Comparisons between the H. pylori positive and negative groups were performed using the Mann-Whitney U test for continuous variables and the chi-square test or Fisher’s exact test for categorical variables. Multiple comparisons were controlled using the Benjamini-Hochberg false discovery rate (FDR) procedure. Effect sizes, together with 95% confidence intervals, were calculated to complement p-values.
The discriminatory ability of each index was evaluated using receiver operating characteristic (ROC) curve analysis; in addition, area under the curve (AUC), optimal cut-off values, sensitivity, specificity, positive predictive value, negative predictive value, and likelihood ratios (LR+ and LR-) were reported with 95% confidence intervals. Variables that remained significant in univariate analyses were subsequently included in a multivariable logistic regression model, adjusted for age, sex, hemoglobin, and albumin, to identify independent predictors of H. pylori positivity. A two-tailed p-value <0.05 was considered statistically significant.
In a subgroup of patients for whom a post-eradication hemogram was available in the hospital electronic records, a short-term within-patient comparison was conducted to evaluate the responsiveness of PLR and MPVLR following eradication. Because the distribution of paired differences deviated from normality (Shapiro-Wilk test), the Wilcoxon signed-rank test was applied to both indices, and effect sizes were summarized using Cliff’s delta.
Results
Demographic and histopathological characteristics
A total of 453 children were included in the study, of whom 171 were H. pylori positive and 282 were H. pylori negative. The median age was 14.0 years (IQR 11.0-16.0) in the H. pylori positive group and 13.0 years (IQR 10.0-15.0) in the control group (difference: +1 year; 95% CI: -0.3 to +2.1; p=0.152). Sex distribution was comparable between the two groups (36.2% vs. 34.0% boys; p=0.545).
Among H. pylori positive patients, histopathological grading according to the Updated Sydney System demonstrated mild (17.5%), moderate (53.8%), and severe (28.7%) inflammation; mild (29.8%), moderate (50.3%), and severe (19.9%) activity; and mild (25.7%), moderate (47.4%), and severe (26.9%) bacterial density.
Hematological and biochemical parameters
There were no significant differences in hemoglobin, platelet count, MCV, mean corpuscular hemoglobin (MCH), MCH concentration, MPV, eosinophil count, or serum albumin levels between the groups (all p_FDR >0.05). In contrast, neutrophil, lymphocyte, monocyte, and RDW values were significantly higher in the H. pylori negative group (all p_FDR <0.05).
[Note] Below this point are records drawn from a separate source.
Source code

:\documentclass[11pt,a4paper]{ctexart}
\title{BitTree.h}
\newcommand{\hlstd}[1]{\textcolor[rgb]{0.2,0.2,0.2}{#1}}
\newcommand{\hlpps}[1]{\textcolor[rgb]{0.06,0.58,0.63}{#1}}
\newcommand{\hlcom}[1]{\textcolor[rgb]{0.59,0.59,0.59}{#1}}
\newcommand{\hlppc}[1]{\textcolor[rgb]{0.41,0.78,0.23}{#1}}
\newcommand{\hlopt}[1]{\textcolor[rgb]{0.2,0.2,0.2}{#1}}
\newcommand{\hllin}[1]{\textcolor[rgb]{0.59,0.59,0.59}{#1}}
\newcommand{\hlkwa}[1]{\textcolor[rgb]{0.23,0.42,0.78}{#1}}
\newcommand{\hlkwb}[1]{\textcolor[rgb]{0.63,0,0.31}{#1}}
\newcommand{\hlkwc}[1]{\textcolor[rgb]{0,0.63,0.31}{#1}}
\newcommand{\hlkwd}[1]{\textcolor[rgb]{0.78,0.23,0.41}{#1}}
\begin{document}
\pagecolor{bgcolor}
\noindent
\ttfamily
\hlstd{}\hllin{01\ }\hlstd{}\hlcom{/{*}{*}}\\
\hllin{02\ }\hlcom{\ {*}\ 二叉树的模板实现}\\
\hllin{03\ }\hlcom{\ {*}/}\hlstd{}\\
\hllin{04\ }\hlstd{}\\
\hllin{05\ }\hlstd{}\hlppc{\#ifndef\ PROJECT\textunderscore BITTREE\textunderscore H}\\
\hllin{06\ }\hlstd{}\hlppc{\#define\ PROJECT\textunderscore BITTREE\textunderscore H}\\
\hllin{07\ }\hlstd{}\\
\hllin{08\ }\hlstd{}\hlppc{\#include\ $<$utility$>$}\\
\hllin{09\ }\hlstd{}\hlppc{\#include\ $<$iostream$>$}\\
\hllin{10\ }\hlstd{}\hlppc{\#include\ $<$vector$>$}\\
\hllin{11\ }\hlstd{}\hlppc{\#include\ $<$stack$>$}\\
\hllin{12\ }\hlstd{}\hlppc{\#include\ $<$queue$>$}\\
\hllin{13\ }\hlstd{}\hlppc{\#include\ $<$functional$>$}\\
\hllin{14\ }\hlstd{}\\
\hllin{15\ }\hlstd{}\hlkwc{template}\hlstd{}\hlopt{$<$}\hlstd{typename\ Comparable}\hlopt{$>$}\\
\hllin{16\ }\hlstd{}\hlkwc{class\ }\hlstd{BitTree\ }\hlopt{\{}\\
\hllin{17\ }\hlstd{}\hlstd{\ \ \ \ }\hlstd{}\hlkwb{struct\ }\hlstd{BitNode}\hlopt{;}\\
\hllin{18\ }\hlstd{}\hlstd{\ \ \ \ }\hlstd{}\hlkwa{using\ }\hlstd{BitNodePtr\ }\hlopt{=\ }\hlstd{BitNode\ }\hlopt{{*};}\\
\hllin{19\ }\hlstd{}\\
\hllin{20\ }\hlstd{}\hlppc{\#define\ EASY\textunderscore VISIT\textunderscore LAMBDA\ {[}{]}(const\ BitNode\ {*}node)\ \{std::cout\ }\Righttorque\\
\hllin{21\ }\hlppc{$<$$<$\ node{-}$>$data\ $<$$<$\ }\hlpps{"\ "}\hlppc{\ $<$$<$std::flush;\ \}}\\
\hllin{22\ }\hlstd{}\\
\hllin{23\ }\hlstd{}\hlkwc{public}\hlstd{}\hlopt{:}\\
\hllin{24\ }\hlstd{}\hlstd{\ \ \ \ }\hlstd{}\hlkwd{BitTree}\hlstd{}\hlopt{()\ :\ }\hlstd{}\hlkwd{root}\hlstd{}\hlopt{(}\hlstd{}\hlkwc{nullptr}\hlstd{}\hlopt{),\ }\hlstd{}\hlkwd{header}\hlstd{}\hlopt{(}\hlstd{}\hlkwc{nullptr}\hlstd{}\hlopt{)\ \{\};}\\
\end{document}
The distribution of these differences is illustrated in Figure 1 using box-plot visualizations, and the detailed hematological and biochemical measurements are presented in Table 2.
Hematological indices
When hematological indices derived from CBC parameters were compared, PLR and MPVLR were significantly higher in the H. pylori positive group, whereas RPR, NAR and PNI were significantly higher in the H. pylori negative group (all p_FDR <0.05). Detailed comparative results are presented in Table 3, and representative distributions of the significant indices are illustrated in Figure 2. Although PLR and MPVLR values showed statistically significant differences between groups, the effect sizes were small, and therefore, their biological relevance should be interpreted with caution.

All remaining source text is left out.